Branding is especially important for innovation-based start-ups. Danish hospitals can help you build your healthcare brand with co-creation procedures. Even small on-line mis-steps can damage your brand. Creating a fictional customer based on real data makes marketing your brand easier. These were four central take home messages from a November 25th. “Brew Your Own”-webinar about branding for innovation based start-up companies. The webinar was hosted by Copenhagen Science City in collaboration with Biopeople.
Branding secures long-term revenue streams
The role of the brand has evolved over time. From a simple assurance of quality over lifestyle symbols to embodying the core identity of a company. According to Richard Gyrd-Jones, a modern brand should tell the story of how your product will transform the life of your customer. Gyrd-Jones is a Professor at Copenhagen Business School and leads their study programme for Brand and Communication Management. He feels that the branding is at least as important as the business model.
If you focus exclusively on your revenue stream and your product development, you risk losing sight of the passion that made you start your own business. This is a special risk for tech-entrepreneurs. They tend to believe that the tech will sell itself, but your brand is the bridge between your company and your customer. If you cannot explain how your product will transform the life of your customer, you may never connect and resonate with your customer to build long-term value”: Richard Gyrd-Jones, Professor, CBS.
Procurement rules open hospitals for co-creation of start-up brands
Branding a product for the health-and-care sector is especially challenging and risky. However, innovative public procurement approaches is making it easier for start-ups to break into the Danish hospital sector, explained Louise Brink Thomsen. Thomsen is a Project Manager in the Department for Procurement Development and Strategic Partnerships at The Capital Region of Denmark. She shared insights about procurement rules allowing hospital clinics to engage in co-creation of new products.

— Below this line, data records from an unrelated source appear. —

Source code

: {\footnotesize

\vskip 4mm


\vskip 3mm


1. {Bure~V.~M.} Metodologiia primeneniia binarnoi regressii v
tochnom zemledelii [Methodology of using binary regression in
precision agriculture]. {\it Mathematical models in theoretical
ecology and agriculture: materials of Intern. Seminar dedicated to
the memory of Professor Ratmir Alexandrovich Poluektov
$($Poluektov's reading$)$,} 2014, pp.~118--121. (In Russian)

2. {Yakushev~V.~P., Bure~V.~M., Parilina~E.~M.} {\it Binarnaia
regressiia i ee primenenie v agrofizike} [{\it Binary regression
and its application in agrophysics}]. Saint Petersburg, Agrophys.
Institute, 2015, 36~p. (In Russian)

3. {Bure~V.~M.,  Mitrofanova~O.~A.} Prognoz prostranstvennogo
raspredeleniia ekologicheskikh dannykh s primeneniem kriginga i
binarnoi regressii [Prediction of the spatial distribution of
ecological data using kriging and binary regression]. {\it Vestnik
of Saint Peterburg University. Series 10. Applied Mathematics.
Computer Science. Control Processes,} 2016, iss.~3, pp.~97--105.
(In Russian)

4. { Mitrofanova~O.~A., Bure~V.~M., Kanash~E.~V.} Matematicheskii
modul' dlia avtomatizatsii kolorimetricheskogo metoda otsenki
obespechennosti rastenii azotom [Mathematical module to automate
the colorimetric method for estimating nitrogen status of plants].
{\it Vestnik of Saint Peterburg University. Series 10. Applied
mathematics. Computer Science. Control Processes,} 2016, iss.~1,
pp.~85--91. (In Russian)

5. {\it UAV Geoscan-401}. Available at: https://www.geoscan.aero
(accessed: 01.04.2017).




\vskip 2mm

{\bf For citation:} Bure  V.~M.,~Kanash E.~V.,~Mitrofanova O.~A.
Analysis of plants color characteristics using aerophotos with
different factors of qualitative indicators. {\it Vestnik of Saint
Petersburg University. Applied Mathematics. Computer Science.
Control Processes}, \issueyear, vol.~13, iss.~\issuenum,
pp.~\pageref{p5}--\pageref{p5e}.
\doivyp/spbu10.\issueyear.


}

New technology and new business models are essential to future healthcare. The required innovation can be achieved through several different available procurement procedures. An example of a type of innovative procedures that procurement departments in the Danish healthcare sector have at their disposal are public-private innovation partnerships that are fit for product co-creation. Buying new products is still highly regulated in the sector, but following these methods our hospitals are able to engage with companies in the branding and development of products. Collaborating with the hospitals sector has many benefits for companies. For one, it can reduce the risk of market failure of new products, which is especially relevant for early stage start-ups”: Louise Brink Thomsen, Project Manager, The Capital Region of Denmark.
Health claims and regulations
Where sellers to the healthcare system have to navigate restrictions on who the hospitals can buy from, sellers of dietary supplements face restrictions on what they are allowed to tell private customers about their brand. Tine Stampe co-founded La Roar Life Science to provide high quality vitamin supplements to women and men who want to start a family. After extensive brand development with focus groups helped determine the look and feel of products, Stampe determined that social media was the perfect channel to build a customer base. She also found that EU law is very strict about the health claims you can make about supplements. La Roar Life Science is now highly conscious about the fine line between promotion, which is legal, and claims, which are not.
We are very aware of how we interact with our audience. We educate the influencers we use on social media, and we have built compliance into the very fabric of our branding strategy. Communicating directly to consumers, we need a high level of understanding of our audience and a high level of compliance with regulations in our field. As a start-up we are learning, and learning is not always being perfect from the start. If you enter a field with compliance issues, I suggest you take the time to listen to user-feedback, and ask compliance specialist when in doubt. ”: Tine Stampe, co-founder, La Roar Life Science.
Not one, but two, artificial customers for B2B-selling
An important aspect of branding is to figure out how your ideal customer will react to messages and the look and feel of your product. Conventional wisdom has it, that branding is less important, when you sell business to business, but Matias Welsien Thomasen worked very hard on understanding potential customers for his start-up. Thomasen is the Chief Brand Officer & Co-founder of the start-up Pleaz. Pleaz helps workplaces encourage well-being in their staff by providing video-based activity breaks for workers who spend too much time sitting.
We knew that the person who uses our product would not be the one who decides to buy it. In order to tailor our branding to this situation, we created two different ideal customers. So called personas. We described gender, age, tasks, preferences and much more for an idealized buyer and an idealized end user. This helped us in making all decisions about messages and the look and feel of our brand”: Matias Welsien Thomasen, Chief Brand Officer & Co-founder, Pleaz.
What Brew Your Own are and who plans them
Copenhagen Science City planned and executed this “Brew Your Own” webinar in collaboration with Biopeople, Denmarks Life Science Cluster, which is a network organization bridging bioscience business and academic research. Brew Your Own events are aimed at entrepreneurs interested in co-creating with academics as well as at researchers and students interested in starting their own business or working for a start-up. The events provide inspiration, information and motivation.